Diese Postkarte vom Nordfränkischen Radfahrverband ist im Original erhalten geblieben.       -  Diese Postkarte vom Nordfränkischen Radfahrverband ist im Original erhalten geblieben.
Foto: Sammlung Klaus Dieter Guhling | Diese Postkarte vom Nordfränkischen Radfahrverband ist im Original erhalten geblieben.
Heike Beudert
 |  aktualisiert: 22.08.2024 16:50 Uhr

Die Münnerstädter Radsportabteilung im TSV und die örtliche Fahrradinitiative sind Ausdruck dafür, welchen hohen Stellenwert zur Freizeitgestaltung das Fahrrad auch in Münnerstadt einnimmt. Doch die ersten Radsportler, die sich aus Begeisterung für ihre Freizeitbeschäftigung zusammenschließen, sind sie nicht. Schon vor 130 Jahren entdeckten die Münnerstädter das Radfahren für sich.

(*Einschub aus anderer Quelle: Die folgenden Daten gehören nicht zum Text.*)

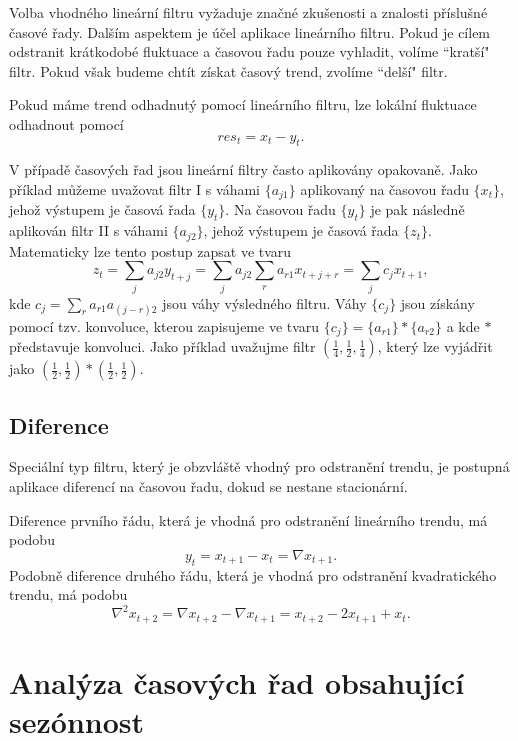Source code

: Volba vhodného lineární filtru vyžaduje značné zkušenosti a znalosti příslušné časové řady. Dalším aspektem je účel aplikace lineárního filtru. Pokud je cílem odstranit krátkodobé fluktuace a časovou řadu pouze vyhladit, volíme ``kratší" filtr. Pokud však budeme chtít získat časový trend, zvolíme ``delší" filtr.

Pokud máme trend odhadnutý pomocí lineárního filtru, lze lokální fluktuace odhadnout pomocí
\begin{equation}
res_t = x_t - y_t.
\end{equation}

 V případě časových řad jsou lineární filtry často aplikovány opakovaně. Jako příklad můžeme uvažovat filtr I s váhami $\{a_{j1}\}$ aplikovaný na časovou řadu $\{x_t\}$, jehož výstupem je časová řada $\{y_t\}$. Na časovou řadu $\{y_t\}$ je pak následně aplikován filtr II s váhami $\{a_{j2}\}$, jehož výstupem je časová řada $\{z_t\}$. Matematicky lze tento postup zapsat ve tvaru
\begin{equation}
z_t = \sum_j a_{j2}y_{t + j} = \sum_j a_{j2}\sum_r a_{r1} x_{t+j+r}=\sum_j c_j x_{t + 1},
\end{equation}
kde $c_j = \sum_r a_{r1} a_{(j -r)2}$ jsou váhy výsledného filtru. Váhy $\{c_j\}$ jsou získány pomocí tzv. konvoluce, kterou zapisujeme ve tvaru $\{c_j\} = \{a_{r1}\} * \{a_{r2}\}$ a kde $*$ představuje konvoluci. Jako příklad uvažujme filtr $(\frac{1}{4}, \frac{1}{2}, \frac{1}{4})$, který lze vyjádřit jako $(\frac{1}{2}, \frac{1}{2}) * (\frac{1}{2}, \frac{1}{2})$.

\subsection{Diference}

Speciální typ filtru, který je obzvláště vhodný pro odstranění trendu, je postupná aplikace diferencí na časovou řadu, dokud se nestane stacionární.

Diference prvního řádu, která je vhodná pro odstranění lineárního trendu, má podobu
\begin{equation}
y_t = x_{t + 1} - x_t = \nabla x_{t + 1}.
\end{equation}
Podobně diference druhého řádu, která je vhodná pro odstranění kvadratického trendu, má podobu
\begin{equation}
\nabla^2 x_{t+2} = \nabla x_{t + 2} - \nabla x_{t + 1} = x_{t + 2} - 2 x_{t + 1} + x_t.
\end{equation}

\section{Analýza časových řad obsahující sezónnost}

Radfahren war weit verbreitet

Aber auch in nahezu allen heutigen Stadtteilen hatten sich im frühen 20. Jahrhundert Radfahrvereine gegründet. In der Nachkriegszeit hatte der Sport erneut eine Blüte; ein Nachfolgeverein in Münnerstadt ließ ab 1951 die Tradition des 1893 gegründeten Veloziped-Klubs wieder aufleben.

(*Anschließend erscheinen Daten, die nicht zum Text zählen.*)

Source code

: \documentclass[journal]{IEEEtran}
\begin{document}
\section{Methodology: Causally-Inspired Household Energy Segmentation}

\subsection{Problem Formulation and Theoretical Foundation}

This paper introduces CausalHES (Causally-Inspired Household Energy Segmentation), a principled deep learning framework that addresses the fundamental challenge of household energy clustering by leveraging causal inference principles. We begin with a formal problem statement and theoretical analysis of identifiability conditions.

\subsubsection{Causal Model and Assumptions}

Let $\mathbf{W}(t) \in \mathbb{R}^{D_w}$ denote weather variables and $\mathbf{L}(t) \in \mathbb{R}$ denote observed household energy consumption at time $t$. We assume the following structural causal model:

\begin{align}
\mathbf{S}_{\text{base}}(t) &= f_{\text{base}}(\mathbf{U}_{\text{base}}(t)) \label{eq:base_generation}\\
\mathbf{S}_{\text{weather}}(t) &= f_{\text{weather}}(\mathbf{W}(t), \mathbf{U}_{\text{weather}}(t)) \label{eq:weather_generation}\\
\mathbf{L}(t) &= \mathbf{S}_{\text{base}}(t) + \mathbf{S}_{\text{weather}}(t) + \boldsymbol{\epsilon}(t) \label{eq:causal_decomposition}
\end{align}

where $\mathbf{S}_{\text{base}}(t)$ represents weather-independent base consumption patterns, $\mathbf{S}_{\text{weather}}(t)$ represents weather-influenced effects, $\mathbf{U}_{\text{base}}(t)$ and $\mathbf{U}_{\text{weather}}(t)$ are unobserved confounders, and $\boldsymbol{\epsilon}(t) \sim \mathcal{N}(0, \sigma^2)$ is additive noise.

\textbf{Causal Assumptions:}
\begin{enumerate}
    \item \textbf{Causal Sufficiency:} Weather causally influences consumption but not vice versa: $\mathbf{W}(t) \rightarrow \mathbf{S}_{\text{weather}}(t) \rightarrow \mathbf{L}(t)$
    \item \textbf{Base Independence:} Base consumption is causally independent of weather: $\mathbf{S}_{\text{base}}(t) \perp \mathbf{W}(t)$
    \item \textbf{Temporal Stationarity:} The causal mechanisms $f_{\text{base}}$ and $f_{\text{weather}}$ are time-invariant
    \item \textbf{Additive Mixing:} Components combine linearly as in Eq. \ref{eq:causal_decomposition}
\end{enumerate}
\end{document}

Die Spurensuche zeigt, dass es den Fahrradfahrern schon früher nicht nur darum ging, mit dem Gefährt von A nach B zu kommen; die Mitglieder suchten die sportliche Herausforderung und die Geselligkeit. Im Stadtarchiv finden sich Unterlagen zu einem Radrennen samt Festbetrieb, das im Jahr 1900 im Städtchen abgehalten wurde und Menschenscharen anlockte.

Nur Bad Kissingen war schneller

Laut einer dem Stadtarchiv vorliegenden Statistik war der Münnerstädter Veloziped-Klub der dritte Fahrradverein , der im Altlandkreis Bad Kissingen gegründet wurde. Nur zwei Fahrradvereine in Bad Kissingen waren älter und formierten sich bereits 1888 beziehungsweise 1889.

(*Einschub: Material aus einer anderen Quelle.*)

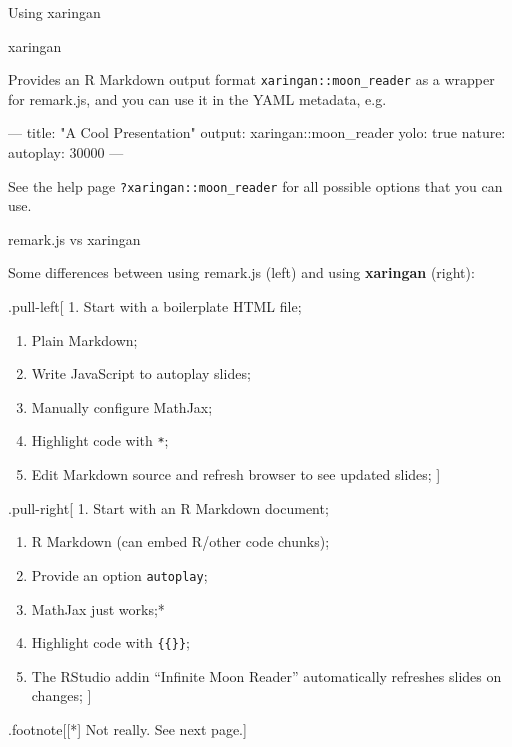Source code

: \documentclass[ignorenonframetext,]{beamer}
\newenvironment{Shaded}{\begin{snugshade}}{\end{snugshade}}
\newcommand{\AttributeTok}[1]{\textcolor[rgb]{0.77,0.63,0.00}{#1}}
\newcommand{\FunctionTok}[1]{\textcolor[rgb]{0.00,0.00,0.00}{#1}}
\newcommand{\OtherTok}[1]{\textcolor[rgb]{0.56,0.35,0.01}{#1}}
\newcommand{\StringTok}[1]{\textcolor[rgb]{0.31,0.60,0.02}{#1}}
\begin{document}
\begin{frame}{Using xaringan}
\protect\hypertarget{using-xaringan}{}

\end{frame}

\begin{frame}[fragile]{xaringan}
\protect\hypertarget{xaringan}{}

Provides an R Markdown output format \texttt{xaringan::moon\_reader} as
a wrapper for remark.js, and you can use it in the YAML metadata, e.g.

\begin{Shaded}
\begin{Highlighting}[]
\OtherTok{---}
\FunctionTok{title:}\AttributeTok{ }\StringTok{"A Cool Presentation"}
\FunctionTok{output:}
  \FunctionTok{xaringan:}\AttributeTok{:moon_reader}
    \FunctionTok{yolo:}\AttributeTok{ true}
    \FunctionTok{nature:}
      \FunctionTok{autoplay:}\AttributeTok{ 30000}
\OtherTok{---}
\end{Highlighting}
\end{Shaded}

See the help page \texttt{?xaringan::moon\_reader} for all possible
options that you can use.

\end{frame}

\begin{frame}[fragile]{remark.js vs xaringan}
\protect\hypertarget{remark.js-vs-xaringan}{}

Some differences between using remark.js (left) and using
\textbf{xaringan} (right):

.pull-left{[} 1. Start with a boilerplate HTML file;

\begin{enumerate}
\item
  Plain Markdown;
\item
  Write JavaScript to autoplay slides;
\item
  Manually configure MathJax;
\item
  Highlight code with \texttt{*};
\item
  Edit Markdown source and refresh browser to see updated slides; {]}
\end{enumerate}

.pull-right{[} 1. Start with an R Markdown document;

\begin{enumerate}
\item
  R Markdown (can embed R/other code chunks);
\item
  Provide an option \texttt{autoplay};
\item
  MathJax just works;*
\item
  Highlight code with \texttt{\{\{\}\}};
\item
  The RStudio addin ``Infinite Moon Reader'' automatically refreshes
  slides on changes; {]}
\end{enumerate}

.footnote{[}{[}*{]} Not really. See next page.{]}

\end{frame}
\end{document}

Nordfränkischer Radfahrerverband

Wenige Jahre später, 1899, wurde in Münnerstadt der Nordfränkische Radfahrerverband aus der Taufe gehoben, dessen Mitglieder neben dem örtlichen Veloziped-Klub Radlervereine aus Bad Kissingen, Schweinfurt und Mellrichstadt waren. Im Stadtarchiv findet sich noch eine alte Postkarte, die das „1. Sportsfest“ des Verbandes in Münnerstadt ankündigt.

Wer Anfang des 20. Jahrhunderts Radfahrer war, brauchte eine Radfahrkarte, wie sie im Stadtarchiv von Münnerstadt erhalten geblieben ist.       -  Wer Anfang des 20. Jahrhunderts Radfahrer war, brauchte eine Radfahrkarte, wie sie im Stadtarchiv von Münnerstadt erhalten geblieben ist.
Foto: Heike Beudert | Wer Anfang des 20. Jahrhunderts Radfahrer war, brauchte eine Radfahrkarte, wie sie im Stadtarchiv von Münnerstadt erhalten geblieben ist.

Großes Radrennen

Stadtarchivar Klaus-Dieter Guhling hat eine Zeitungsnotiz aus der Münnerstädter Volkszeitung vom 25. Juni 1900 aufbewahrt, in der es heißt: „Als am Samstag Mittag zwei rasch aufeinander folgende Gewitter prasselnde Regenschauer herniedersandten, fürchtete gar mancher Radfahrmann das erste mit großen Mühen vorbereitete Sportsfest des nordfränkischen Radfahrverbandes würde zu Wasser werden. Aber der Himmel hatte ein Einsehen mit den Verehrern des Stahlrosses…“. In Josef Willmanns „Das 19. Jahrhundert in der Stadtgeschichte von Münnerstadt “ ist nachzulesen, dass Erstlings-, Haupt- und Meisterschaftsrennen auf der Strecke zwischen Münnerstadt und Bad Neustadt ausgetragen wurden.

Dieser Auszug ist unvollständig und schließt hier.